Quote the whole listing verbatim.

DATA FOR REVIEW =
_ _ _ _ _
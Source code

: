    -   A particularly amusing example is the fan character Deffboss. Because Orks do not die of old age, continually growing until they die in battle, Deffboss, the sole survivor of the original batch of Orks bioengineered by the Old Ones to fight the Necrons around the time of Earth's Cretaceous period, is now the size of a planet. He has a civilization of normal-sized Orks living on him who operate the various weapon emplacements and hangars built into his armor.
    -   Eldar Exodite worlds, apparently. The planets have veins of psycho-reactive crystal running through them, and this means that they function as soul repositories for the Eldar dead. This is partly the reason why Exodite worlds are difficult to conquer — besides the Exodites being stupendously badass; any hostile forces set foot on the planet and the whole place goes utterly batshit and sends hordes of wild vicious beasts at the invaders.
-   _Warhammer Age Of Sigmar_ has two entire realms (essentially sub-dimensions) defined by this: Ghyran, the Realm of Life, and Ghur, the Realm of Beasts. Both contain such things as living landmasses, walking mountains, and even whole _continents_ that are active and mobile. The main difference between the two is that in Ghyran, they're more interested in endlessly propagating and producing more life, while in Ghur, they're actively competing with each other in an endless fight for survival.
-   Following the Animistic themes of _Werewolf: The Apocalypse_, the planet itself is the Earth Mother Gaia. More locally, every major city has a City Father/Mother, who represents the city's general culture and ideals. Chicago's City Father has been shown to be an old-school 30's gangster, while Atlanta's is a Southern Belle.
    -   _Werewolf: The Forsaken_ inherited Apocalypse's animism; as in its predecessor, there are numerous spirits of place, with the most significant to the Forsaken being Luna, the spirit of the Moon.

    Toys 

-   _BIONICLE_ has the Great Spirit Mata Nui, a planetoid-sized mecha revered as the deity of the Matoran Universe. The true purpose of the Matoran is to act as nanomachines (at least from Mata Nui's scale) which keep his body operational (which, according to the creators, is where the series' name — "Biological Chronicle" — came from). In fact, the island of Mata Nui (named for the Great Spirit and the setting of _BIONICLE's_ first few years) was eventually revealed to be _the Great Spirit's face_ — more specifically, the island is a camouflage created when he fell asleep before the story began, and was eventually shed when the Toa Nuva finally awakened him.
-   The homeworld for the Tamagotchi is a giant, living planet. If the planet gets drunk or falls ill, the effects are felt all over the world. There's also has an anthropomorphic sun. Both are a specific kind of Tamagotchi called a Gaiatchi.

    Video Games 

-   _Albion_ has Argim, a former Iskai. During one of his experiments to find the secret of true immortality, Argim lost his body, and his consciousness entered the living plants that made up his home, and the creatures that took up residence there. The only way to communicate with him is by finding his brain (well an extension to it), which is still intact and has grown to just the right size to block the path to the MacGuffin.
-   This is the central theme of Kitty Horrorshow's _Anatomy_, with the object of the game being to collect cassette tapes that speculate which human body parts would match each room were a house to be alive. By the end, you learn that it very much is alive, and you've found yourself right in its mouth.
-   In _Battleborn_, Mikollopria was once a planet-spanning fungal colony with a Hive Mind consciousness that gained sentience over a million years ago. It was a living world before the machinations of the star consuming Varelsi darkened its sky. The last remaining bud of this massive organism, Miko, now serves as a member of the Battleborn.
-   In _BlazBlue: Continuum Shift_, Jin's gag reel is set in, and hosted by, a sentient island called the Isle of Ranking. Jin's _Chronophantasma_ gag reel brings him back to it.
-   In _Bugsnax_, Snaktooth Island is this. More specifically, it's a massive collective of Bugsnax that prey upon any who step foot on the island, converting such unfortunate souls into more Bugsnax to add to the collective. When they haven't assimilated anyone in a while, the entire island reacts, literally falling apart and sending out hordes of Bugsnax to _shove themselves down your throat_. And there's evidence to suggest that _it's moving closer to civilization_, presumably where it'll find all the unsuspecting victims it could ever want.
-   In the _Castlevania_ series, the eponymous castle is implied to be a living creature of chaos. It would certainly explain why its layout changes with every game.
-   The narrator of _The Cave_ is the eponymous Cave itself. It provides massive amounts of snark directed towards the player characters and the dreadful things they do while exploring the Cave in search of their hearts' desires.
_ _ _ _ _
EXERCISE OUTPUT =
Source code

:    -   A particularly amusing example is the fan character Deffboss. Because Orks do not die of old age, continually growing until they die in battle, Deffboss, the sole survivor of the original batch of Orks bioengineered by the Old Ones to fight the Necrons around the time of Earth's Cretaceous period, is now the size of a planet. He has a civilization of normal-sized Orks living on him who operate the various weapon emplacements and hangars built into his armor.
    -   Eldar Exodite worlds, apparently. The planets have veins of psycho-reactive crystal running through them, and this means that they function as soul repositories for the Eldar dead. This is partly the reason why Exodite worlds are difficult to conquer — besides the Exodites being stupendously badass; any hostile forces set foot on the planet and the whole place goes utterly batshit and sends hordes of wild vicious beasts at the invaders.
-   _Warhammer Age Of Sigmar_ has two entire realms (essentially sub-dimensions) defined by this: Ghyran, the Realm of Life, and Ghur, the Realm of Beasts. Both contain such things as living landmasses, walking mountains, and even whole _continents_ that are active and mobile. The main difference between the two is that in Ghyran, they're more interested in endlessly propagating and producing more life, while in Ghur, they're actively competing with each other in an endless fight for survival.
-   Following the Animistic themes of _Werewolf: The Apocalypse_, the planet itself is the Earth Mother Gaia. More locally, every major city has a City Father/Mother, who represents the city's general culture and ideals. Chicago's City Father has been shown to be an old-school 30's gangster, while Atlanta's is a Southern Belle.
    -   _Werewolf: The Forsaken_ inherited Apocalypse's animism; as in its predecessor, there are numerous spirits of place, with the most significant to the Forsaken being Luna, the spirit of the Moon.

    Toys 

-   _BIONICLE_ has the Great Spirit Mata Nui, a planetoid-sized mecha revered as the deity of the Matoran Universe. The true purpose of the Matoran is to act as nanomachines (at least from Mata Nui's scale) which keep his body operational (which, according to the creators, is where the series' name — "Biological Chronicle" — came from). In fact, the island of Mata Nui (named for the Great Spirit and the setting of _BIONICLE's_ first few years) was eventually revealed to be _the Great Spirit's face_ — more specifically, the island is a camouflage created when he fell asleep before the story began, and was eventually shed when the Toa Nuva finally awakened him.
-   The homeworld for the Tamagotchi is a giant, living planet. If the planet gets drunk or falls ill, the effects are felt all over the world. There's also has an anthropomorphic sun. Both are a specific kind of Tamagotchi called a Gaiatchi.

    Video Games 

-   _Albion_ has Argim, a former Iskai. During one of his experiments to find the secret of true immortality, Argim lost his body, and his consciousness entered the living plants that made up his home, and the creatures that took up residence there. The only way to communicate with him is by finding his brain (well an extension to it), which is still intact and has grown to just the right size to block the path to the MacGuffin.
-   This is the central theme of Kitty Horrorshow's _Anatomy_, with the object of the game being to collect cassette tapes that speculate which human body parts would match each room were a house to be alive. By the end, you learn that it very much is alive, and you've found yourself right in its mouth.
-   In _Battleborn_, Mikollopria was once a planet-spanning fungal colony with a Hive Mind consciousness that gained sentience over a million years ago. It was a living world before the machinations of the star consuming Varelsi darkened its sky. The last remaining bud of this massive organism, Miko, now serves as a member of the Battleborn.
-   In _BlazBlue: Continuum Shift_, Jin's gag reel is set in, and hosted by, a sentient island called the Isle of Ranking. Jin's _Chronophantasma_ gag reel brings him back to it.
-   In _Bugsnax_, Snaktooth Island is this. More specifically, it's a massive collective of Bugsnax that prey upon any who step foot on the island, converting such unfortunate souls into more Bugsnax to add to the collective. When they haven't assimilated anyone in a while, the entire island reacts, literally falling apart and sending out hordes of Bugsnax to _shove themselves down your throat_. And there's evidence to suggest that _it's moving closer to civilization_, presumably where it'll find all the unsuspecting victims it could ever want.
-   In the _Castlevania_ series, the eponymous castle is implied to be a living creature of chaos. It would certainly explain why its layout changes with every game.
-   The narrator of _The Cave_ is the eponymous Cave itself. It provides massive amounts of snark directed towards the player characters and the dreadful things they do while exploring the Cave in search of their hearts' desires.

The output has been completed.